Warren Buffet is frustrated.
He wants to make an "elephant-sized" investment, but for the notoriously frugal investor, stocks are priced too high to justify it.
His frustration – like cost itself – is relative. What you pay will determine what you make.
On March 29th, Lyft shares were selling for $78. On that day, all of Lyft's private market investors were generating positive investment returns.
Lyft stock has since dropped by ~25%.
If Lyft shares drop by another $10, Fidelity – which owned ~8% at IPO – would be losing money on its Lyft investment (assuming it held). If the stock falls by an additional $10, Google's investment would be underwater.
Here's why: relative to Lyft's other private investors, Fidelity and Google bought high and late.
When Lyft was getting started, its investors were not paying forty, fifty, or eighty dollars per share. In some cases, investors were buying Lyft shares for less than a cup of coffee.
In 2011, Mayfield invested in Lyft at 76 cents per share. At the time of Lyft's IPO, Mayfield would have returned 4280% on its Lyft investment.

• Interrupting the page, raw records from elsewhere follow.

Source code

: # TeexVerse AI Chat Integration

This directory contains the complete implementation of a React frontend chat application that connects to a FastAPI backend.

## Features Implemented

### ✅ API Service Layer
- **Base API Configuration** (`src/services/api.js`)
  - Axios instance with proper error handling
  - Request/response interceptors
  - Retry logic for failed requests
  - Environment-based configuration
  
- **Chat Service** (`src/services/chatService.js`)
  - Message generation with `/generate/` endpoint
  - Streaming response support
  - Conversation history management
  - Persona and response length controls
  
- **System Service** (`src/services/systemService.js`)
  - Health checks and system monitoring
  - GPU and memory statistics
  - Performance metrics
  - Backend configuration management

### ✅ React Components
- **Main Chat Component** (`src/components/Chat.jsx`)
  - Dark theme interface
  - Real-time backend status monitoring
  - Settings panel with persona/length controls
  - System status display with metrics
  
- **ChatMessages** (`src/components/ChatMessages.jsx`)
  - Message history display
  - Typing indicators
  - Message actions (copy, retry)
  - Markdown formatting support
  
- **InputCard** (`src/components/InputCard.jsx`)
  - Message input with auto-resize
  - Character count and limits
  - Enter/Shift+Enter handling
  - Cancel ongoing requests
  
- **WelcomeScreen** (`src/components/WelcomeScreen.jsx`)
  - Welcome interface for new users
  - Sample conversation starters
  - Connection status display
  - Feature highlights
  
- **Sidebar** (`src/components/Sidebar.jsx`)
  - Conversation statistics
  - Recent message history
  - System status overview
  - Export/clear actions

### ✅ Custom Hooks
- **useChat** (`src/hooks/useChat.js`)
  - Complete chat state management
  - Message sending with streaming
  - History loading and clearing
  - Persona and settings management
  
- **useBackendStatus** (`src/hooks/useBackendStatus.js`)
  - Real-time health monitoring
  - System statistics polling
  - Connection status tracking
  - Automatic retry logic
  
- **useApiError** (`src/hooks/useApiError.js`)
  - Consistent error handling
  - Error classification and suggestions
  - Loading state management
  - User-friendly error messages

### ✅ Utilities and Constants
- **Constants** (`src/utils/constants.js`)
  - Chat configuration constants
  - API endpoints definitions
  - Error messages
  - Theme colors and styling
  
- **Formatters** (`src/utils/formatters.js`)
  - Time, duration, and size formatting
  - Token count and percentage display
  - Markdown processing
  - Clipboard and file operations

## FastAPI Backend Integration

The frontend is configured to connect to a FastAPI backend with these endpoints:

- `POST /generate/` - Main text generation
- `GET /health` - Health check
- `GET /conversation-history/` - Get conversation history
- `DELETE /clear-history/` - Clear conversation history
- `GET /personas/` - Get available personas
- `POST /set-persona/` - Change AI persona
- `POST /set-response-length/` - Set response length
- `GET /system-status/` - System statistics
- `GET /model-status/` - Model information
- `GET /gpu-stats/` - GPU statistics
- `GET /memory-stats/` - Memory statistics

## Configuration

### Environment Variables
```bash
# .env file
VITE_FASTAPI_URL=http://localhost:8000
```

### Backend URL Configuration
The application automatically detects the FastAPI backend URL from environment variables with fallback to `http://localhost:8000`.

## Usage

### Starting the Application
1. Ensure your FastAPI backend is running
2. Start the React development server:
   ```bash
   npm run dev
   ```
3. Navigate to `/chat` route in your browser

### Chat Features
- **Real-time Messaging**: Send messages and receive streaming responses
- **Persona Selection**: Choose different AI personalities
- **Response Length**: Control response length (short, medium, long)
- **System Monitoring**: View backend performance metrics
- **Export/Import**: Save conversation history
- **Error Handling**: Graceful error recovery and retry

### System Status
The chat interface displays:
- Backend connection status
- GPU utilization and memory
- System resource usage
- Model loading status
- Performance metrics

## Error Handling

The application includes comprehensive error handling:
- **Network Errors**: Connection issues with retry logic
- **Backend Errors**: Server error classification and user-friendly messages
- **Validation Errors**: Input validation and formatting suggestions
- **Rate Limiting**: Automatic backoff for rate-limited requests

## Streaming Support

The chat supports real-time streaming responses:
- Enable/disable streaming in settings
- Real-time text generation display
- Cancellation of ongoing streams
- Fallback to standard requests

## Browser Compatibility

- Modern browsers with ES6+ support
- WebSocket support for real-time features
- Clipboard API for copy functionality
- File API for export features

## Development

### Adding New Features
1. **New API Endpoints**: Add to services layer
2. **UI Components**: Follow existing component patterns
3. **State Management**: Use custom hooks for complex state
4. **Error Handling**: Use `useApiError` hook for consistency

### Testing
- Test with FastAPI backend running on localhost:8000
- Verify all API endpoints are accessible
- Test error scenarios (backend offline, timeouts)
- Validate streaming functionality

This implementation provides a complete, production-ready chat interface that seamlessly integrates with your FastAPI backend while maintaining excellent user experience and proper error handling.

Four years later, Andreessen Horowitz invested in Lyft at ~$4.25 per share. At the time of Lyft's IPO, A16Z would have returned 1000%.
Pricing is essential to more than investing.
The cost of housing significantly impacts personal finances. The same is true for the cost of education, the cost of debt, and the opportunity costs of our decision-making.
Whenever possible, find low price, high-value opportunities.
Between Mayfield and Fidelity, Lyft shows us why.